FinFind recently released its inaugural “Access to Finance” report for South African entrepreneurs and it provides some important insights into the state of small business lending in South Africa.
While there is quite a lot of focus on the types of funding available to entrepreneurs – or lack thereof in some cases – I believe the slide below is arguably the most important starting point for entrepreneurs.
What that slide shows is the documentation required to apply for funding.
These are some of the key takeaways:
- You WILL require collateral:Starting from the bottom, 30% will require either surety or collateral before they look at your funding application. There are very few examples of institutions who are going to offer risk free capital, particularly if you are running an early stage business. For context, look at this story from Business Partners which points out that despite the founder being financially independent and representing an international license in South Africa, the pre-revenue business had to give up 35% of its shareholding.
- Credit checks:We’ve previously pointed out (https://www.decusatio.co.za/our-views/the-importance-of-personal-credit-scores-for-entrepreneurs/) that if you are going to apply for funding, you need to get your personal credit profile in check.
- Structure:If you continue up the list, you will clearly see the need for some kind of trading history and forecasts on your earnings. A business plan is nice to have but regular cash flow in and out of your bank account plus some level of audited financial statements will give you increased credibility with a lender. If you turn this around, try and get any kind of credit facility from your bank when you open a new business account: You will told that you need to trade for a year before they will look at granting credit. In contrast try and apply for the same credit in your personal capacity – it’s much easier for the bank because they can interrogate your bank account statement and match it up to a credit score.
Getting your financial function right:
Too often entrepreneurs stumble when it comes to fundraising because they don’t have a financial function in place.

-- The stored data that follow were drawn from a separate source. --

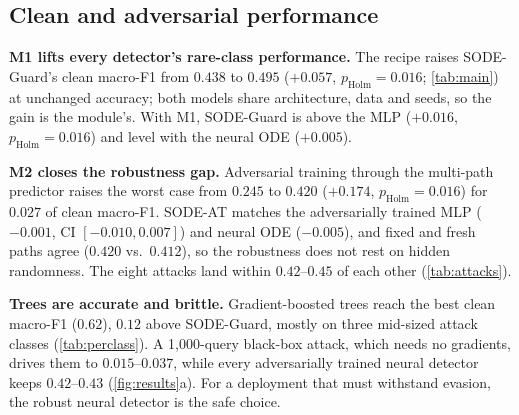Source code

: \documentclass{article}
\theoremstyle{definition}
\begin{document}
\subsection{Clean and adversarial performance}
\textbf{M1 lifts every detector's rare-class performance.} The recipe raises
SODE-Guard's clean macro-F1 from $0.438$ to $0.495$ ($+0.057$,
$p_{\mathrm{Holm}}=0.016$; \cref{tab:main}) at unchanged accuracy; both models share
architecture, data and seeds, so the gain is the module's. With M1, SODE-Guard is above the MLP ($+0.016$,
$p_{\mathrm{Holm}}=0.016$) and level with the neural ODE ($+0.005$).

\textbf{M2 closes the robustness gap.} Adversarial training through the
multi-path predictor raises the worst case from $0.245$ to $0.420$ ($+0.174$,
$p_{\mathrm{Holm}}=0.016$) for $0.027$ of clean macro-F1. SODE-AT matches the
adversarially trained MLP ($-0.001$, CI $[-0.010,0.007]$) and neural ODE
($-0.005$), and fixed and fresh paths agree ($0.420$ vs.\ $0.412$), so the
robustness does not rest on hidden randomness. The eight attacks land within
$0.42$--$0.45$ of each other (\cref{tab:attacks}).

\textbf{Trees are accurate and brittle.} Gradient-boosted trees reach the best
clean macro-F1 ($0.62$), $0.12$ above SODE-Guard, mostly on three mid-sized
attack classes (\cref{tab:perclass}). A 1{,}000-query black-box attack, which
needs no gradients, drives them to $0.015$--$0.037$, while every adversarially
trained neural detector keeps $0.42$--$0.43$ (\cref{fig:results}a). For a
deployment that must withstand evasion, the robust neural detector is the safe
choice.
\end{document}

The common argument is that financial or legal skills are “too expensive”.
We receive a number of applications for finance from entrepreneurs who are looking to raise capital but when we ask for key supporting documentation, the regular answer is that they don’t have this documentation on hand.
If the argument is that you need to raise R1m to pay R10 000 for finance or legal skills, then you are perhaps approaching the problem wrong. There has been a significant increase in the number of “Part-Time” or “On-Demand” Financial Director (FD) offerings which can be of huge benefit to entrepreneurs who don’t have specialist finance skills on their team and instead of opting to “go-it-alone”, entrepreneurs should look to build a supporting team to get them access to finance.